The show ‘Where is My Eight’ was initiated by West in 2012 for mumok, (Museum Moderner Kunst Stiftung Ludwig Wien), in Vienna, where West lived, with the show’s title a play on that of an earlier work. The show encompasses work from his famous Passstücke (or ‘Adaptives’, from the 1970s – bizarre shapes and objects made from plaster and metal which invite the audience to pick them up and interact), through his beguiling Das Geraune (‘Murmuring’, 1988), a collection of three giant papier-mâché forms with holes for mouths, to the enormous outdoor sculptures in aluminium and epoxy resin he conceived from 1996. Also part of the show is the tremendous Parrhesia (‘Freedom of Speech’, 2010), a collection of seven roughly painted papier-mâché head-like forms mounted with spikes on plinths, a haunting reminder of our democratic duty to speak out the truth, as we see it.
In 2013, however, the artist died, leaving the curator Eva Badura-Triska, a longtime friend and admirer, to complete the project in West’s spirit. Inevitably, this show has become both retrospective and memorial. As Badura-Triska explained to the assembled press in Wakefield, reconciling these two ambitions is an almost impossible task, given that part of West’s way of working was always to improvise, expanding the possible range of meanings of old works by mixing them up again in new contexts. How do you honour a champion of irreverence or enable the audience to experience work as provisional, essentially undogmatic, even though it will now for ever be unchanging?
The first room offers a taste of permanent instability. Ordinary Language (1995) is a crowded collection of simple metal frame sofas, covered with an array of patterned cotton fabrics, in a kind of shorthand for the psychoanalytic couch. You can hold a conference here or chat to a friend; you can fall asleep or watch two videos transmitting The Ordered Oval (1992/3), a film by West and others featuring conversations between people in the art world. Or you can stare at Personale (1995/7), a rectangular presentation of several different paintings, prints and drawings by friends and peers of West – including Martin Kippenberger and Heimo Zobernig.

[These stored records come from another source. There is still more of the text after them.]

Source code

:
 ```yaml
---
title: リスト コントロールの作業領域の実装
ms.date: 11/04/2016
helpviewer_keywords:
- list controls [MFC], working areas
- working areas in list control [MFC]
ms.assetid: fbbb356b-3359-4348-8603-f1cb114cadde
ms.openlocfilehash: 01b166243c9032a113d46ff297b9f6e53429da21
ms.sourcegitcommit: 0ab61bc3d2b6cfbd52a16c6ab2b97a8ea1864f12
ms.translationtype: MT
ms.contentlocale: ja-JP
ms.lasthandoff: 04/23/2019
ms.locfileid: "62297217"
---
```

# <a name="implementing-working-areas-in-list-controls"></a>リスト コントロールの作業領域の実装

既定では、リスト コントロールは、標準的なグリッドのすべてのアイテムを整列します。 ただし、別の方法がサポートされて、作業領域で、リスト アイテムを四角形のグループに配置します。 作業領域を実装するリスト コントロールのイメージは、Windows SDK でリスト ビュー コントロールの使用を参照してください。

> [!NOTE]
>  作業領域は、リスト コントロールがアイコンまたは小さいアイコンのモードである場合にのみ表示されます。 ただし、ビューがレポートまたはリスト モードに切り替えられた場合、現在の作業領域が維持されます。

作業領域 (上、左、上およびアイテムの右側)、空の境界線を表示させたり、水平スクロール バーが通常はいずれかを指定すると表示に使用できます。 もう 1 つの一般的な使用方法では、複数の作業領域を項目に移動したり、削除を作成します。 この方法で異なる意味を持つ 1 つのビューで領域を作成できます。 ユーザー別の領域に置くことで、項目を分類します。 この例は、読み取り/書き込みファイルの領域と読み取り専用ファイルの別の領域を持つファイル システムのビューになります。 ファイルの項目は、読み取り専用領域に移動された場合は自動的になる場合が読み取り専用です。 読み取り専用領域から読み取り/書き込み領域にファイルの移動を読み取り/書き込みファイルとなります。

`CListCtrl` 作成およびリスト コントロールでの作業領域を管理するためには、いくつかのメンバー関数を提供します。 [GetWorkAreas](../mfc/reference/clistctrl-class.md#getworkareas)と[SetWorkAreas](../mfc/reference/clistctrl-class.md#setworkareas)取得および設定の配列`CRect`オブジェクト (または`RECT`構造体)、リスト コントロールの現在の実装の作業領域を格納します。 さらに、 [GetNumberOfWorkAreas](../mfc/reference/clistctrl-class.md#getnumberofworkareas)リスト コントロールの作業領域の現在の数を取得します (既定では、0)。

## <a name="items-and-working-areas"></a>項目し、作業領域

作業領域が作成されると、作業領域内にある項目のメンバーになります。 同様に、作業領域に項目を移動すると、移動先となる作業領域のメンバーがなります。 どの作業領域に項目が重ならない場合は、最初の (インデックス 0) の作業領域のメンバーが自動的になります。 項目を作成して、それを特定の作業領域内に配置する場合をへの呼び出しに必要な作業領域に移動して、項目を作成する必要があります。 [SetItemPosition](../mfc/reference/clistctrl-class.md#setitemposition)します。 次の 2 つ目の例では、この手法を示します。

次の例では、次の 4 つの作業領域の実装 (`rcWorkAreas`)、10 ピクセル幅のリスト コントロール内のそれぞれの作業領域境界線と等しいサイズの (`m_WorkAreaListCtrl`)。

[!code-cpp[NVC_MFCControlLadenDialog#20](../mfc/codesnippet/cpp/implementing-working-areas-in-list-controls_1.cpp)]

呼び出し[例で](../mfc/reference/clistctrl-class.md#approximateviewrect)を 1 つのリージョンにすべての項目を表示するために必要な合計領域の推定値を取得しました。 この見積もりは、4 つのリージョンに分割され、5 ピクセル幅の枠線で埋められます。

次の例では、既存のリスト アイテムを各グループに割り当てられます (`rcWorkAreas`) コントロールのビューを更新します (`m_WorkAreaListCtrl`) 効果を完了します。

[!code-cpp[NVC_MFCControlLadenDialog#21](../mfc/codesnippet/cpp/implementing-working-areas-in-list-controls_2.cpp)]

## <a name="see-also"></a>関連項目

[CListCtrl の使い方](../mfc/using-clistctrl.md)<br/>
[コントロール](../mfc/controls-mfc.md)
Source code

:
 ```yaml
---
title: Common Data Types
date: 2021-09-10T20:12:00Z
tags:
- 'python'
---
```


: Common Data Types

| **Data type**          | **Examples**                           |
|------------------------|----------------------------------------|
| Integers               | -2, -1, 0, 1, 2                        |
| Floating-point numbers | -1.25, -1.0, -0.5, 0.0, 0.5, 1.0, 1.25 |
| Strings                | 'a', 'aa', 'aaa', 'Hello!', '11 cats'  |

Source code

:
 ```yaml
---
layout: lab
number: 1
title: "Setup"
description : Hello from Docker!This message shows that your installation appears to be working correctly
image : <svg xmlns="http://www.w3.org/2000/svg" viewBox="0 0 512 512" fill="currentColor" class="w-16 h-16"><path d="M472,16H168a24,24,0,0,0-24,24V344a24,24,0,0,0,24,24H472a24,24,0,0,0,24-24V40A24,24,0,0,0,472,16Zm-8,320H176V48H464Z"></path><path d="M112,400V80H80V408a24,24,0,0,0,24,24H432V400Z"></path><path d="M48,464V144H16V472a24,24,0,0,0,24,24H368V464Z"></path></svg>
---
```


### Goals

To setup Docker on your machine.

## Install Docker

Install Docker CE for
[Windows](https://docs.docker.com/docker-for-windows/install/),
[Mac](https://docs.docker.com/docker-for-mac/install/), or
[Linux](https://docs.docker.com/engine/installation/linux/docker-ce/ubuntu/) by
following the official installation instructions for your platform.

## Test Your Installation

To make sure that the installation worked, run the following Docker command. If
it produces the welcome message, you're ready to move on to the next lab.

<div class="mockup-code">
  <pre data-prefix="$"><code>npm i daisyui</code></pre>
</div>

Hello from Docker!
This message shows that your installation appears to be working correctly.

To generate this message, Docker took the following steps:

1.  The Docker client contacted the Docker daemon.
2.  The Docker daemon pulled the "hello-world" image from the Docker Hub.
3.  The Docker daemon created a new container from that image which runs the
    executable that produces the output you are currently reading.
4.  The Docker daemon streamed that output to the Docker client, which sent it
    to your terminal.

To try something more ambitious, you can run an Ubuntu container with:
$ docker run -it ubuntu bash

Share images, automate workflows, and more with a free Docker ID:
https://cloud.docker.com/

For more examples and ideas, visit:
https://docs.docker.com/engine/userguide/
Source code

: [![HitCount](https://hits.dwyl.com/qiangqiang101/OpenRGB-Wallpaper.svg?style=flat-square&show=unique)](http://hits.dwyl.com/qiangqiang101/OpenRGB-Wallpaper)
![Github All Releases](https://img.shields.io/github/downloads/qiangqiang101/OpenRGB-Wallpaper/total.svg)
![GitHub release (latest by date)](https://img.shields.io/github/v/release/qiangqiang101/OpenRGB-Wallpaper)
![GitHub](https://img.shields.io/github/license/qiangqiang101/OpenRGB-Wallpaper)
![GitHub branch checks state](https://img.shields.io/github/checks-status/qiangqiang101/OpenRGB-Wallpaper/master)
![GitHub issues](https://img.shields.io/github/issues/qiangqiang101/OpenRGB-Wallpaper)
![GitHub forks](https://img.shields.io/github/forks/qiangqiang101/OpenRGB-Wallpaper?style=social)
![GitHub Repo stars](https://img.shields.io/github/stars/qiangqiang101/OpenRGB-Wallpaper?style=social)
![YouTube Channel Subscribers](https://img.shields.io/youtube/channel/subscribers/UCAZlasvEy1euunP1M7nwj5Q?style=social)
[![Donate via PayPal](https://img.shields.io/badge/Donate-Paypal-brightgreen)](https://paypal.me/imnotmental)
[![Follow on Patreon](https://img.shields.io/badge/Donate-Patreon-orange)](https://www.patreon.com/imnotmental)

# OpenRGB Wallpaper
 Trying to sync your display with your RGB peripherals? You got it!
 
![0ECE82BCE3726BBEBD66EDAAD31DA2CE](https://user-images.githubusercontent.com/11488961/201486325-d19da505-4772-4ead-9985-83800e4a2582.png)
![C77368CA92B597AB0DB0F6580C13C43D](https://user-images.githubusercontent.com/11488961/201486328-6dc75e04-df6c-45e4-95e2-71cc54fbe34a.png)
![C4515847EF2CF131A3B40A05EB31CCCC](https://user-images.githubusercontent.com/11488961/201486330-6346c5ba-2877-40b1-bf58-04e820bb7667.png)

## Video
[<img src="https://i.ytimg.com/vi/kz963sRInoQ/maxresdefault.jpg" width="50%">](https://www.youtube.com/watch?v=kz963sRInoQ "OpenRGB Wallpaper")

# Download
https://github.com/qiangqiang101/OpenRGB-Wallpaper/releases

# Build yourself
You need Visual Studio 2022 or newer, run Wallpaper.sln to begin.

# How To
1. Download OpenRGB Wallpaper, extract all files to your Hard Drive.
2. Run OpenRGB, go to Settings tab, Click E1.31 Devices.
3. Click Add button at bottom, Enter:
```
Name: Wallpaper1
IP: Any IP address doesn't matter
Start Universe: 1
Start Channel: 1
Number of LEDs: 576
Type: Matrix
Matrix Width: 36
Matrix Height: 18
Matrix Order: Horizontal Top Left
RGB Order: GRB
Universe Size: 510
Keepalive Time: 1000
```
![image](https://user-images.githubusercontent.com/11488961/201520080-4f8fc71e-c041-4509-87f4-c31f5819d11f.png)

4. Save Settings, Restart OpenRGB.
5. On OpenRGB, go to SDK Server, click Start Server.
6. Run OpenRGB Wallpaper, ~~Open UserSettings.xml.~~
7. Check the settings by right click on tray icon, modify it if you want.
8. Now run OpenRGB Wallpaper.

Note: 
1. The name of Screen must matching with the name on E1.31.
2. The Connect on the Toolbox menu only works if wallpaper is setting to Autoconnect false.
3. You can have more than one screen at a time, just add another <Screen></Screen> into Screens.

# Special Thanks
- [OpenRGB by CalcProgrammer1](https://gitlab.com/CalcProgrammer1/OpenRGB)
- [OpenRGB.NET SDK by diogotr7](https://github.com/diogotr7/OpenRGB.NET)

If this spirit of freedom is one theme to emerge strongly, another is the importance of objects, especially hand-made objects. And it is here that West’s affinity with Hepworth is clearest: in their shared commitment to making and the transformation of brute material into something meaningful, however ambiguous or elusive that meaning, however much it might slip away back into the river like the ghost of a thought.
‘Franz West: Where is My Eight?’ is at the Hepworth Wakefield until 14 September.